To meet the needs of the growing Charleston region, the Medical University of South Carolina is trying something nontraditional: a medical center in a shopping mall.
Dr. Patrick Cawley, CEO of MUSC Health, said the hospital had been looking at building a facility in West Ashley for several years. About a year ago, the opportunity arose for MUSC to move into the former J.C. Penney location at Citadel Mall. The hospital signed the lease in October.
“No. 1, it’s a great location,” Cawley said. “No. 2, it’s got great parking. No. 3, it’s going to be right there in the middle of the revitalization of West Ashley, so we thought it would be a great place to be in the middle of.”
Moving into the mall is also less expensive than building a facility, Cawley said. Monthly rent for the space is $168,192, for a total of approximately $37.5 million during the 15-year lease.
Ginger Davis, a sales associate at Trademark Properties Inc., said Trademark bought the J.C. Penney property in August with the intention of converting it to a medical facility.
“There is an international trend beginning to emerge that successfully creates synergy between medical and retail,” she said. “This project will be a catalyst for the long-term vision of the property becoming a mixed-use destination.”
The first floor of the 126,000-square-foot outpatient facility will be used for surgery and procedures, radiology and therapy; a second floor will hold physician offices and examination rooms.
“We’re planning on putting what I would call a normal health care space in there,” Cawley said. “So ... for all intents and purposes, (these) would look like normal physician offices where a physician sees a patient, they’ll look like normal operating rooms, a normal radiology space, etc.”
According to the lease, Trademark Properties and MUSC are splitting the $32.9 million cost of renovating the space. Cawley said the hospital is currently working with architects to design the new space, and he projects the facility will be open in 18 to 24 months.
Cawley said the MUSC center at Citadel Mall is part of a larger trend across the health care industry toward more ambulatory and outpatient procedures and facilities.

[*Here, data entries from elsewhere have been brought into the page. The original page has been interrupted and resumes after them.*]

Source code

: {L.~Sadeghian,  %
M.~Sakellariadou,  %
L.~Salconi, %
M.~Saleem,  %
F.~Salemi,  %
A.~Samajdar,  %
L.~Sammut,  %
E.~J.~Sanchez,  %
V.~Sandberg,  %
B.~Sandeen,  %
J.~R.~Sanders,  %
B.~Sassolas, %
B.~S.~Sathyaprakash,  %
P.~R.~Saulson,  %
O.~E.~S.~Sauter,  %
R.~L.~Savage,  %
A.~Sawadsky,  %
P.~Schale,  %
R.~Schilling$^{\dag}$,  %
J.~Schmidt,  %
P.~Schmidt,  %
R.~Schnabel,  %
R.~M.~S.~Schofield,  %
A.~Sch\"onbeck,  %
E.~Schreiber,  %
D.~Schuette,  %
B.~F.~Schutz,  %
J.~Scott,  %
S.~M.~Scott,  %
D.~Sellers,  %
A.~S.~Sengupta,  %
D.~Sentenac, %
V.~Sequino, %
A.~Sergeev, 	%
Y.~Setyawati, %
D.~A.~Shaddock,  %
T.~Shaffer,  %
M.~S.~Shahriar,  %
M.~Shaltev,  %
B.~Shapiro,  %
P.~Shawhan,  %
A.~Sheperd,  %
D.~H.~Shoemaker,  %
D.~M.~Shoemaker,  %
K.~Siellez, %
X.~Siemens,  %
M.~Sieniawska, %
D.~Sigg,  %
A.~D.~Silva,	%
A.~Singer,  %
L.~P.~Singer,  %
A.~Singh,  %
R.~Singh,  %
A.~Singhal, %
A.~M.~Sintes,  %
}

“It’s great to have the space and it’s great to be at the Citadel Mall, but across all of health care, we can do more and more things ... in the outpatient or ambulatory environment,” Cawley said. “It used to be many things you would have done you could only have done inside the hospital, but technology has changed.”
He said the MUSC board of trustees laid out a strategy about four years ago to transition away from having most of its locations downtown, instead moving closer to where patients live. The hospital is opening similar facilities on Coleman Boulevard in Mount Pleasant; near the Nexton development in Summerville; and at the corner of Mall Drive and Rivers Avenue in North Charleston.
MUSC is also looking at building a new, 128-bed hospital in Summerville to complement the hospital on Ashley Avenue in Charleston. Cawley said the downtown Charleston hospital is usually about 90% full, which he said is “just way too tight,” especially with the number of patients waiting to get into MUSC Health for care.
“We looked at building additional beds, and then as we started to look at it more, we thought we would be better able to take care of our population if we had a hospital capability not on the peninsula,” Cawley said. “So we started looking at what’s the best place, and the Summerville area we felt would be the best place given all the people living out there now.”
The MUSC board of trustees voted last month to apply for a certificate of need with the S.C. Department of Health and Environmental Control. Cawley said the approval process for that will take the next four to five months.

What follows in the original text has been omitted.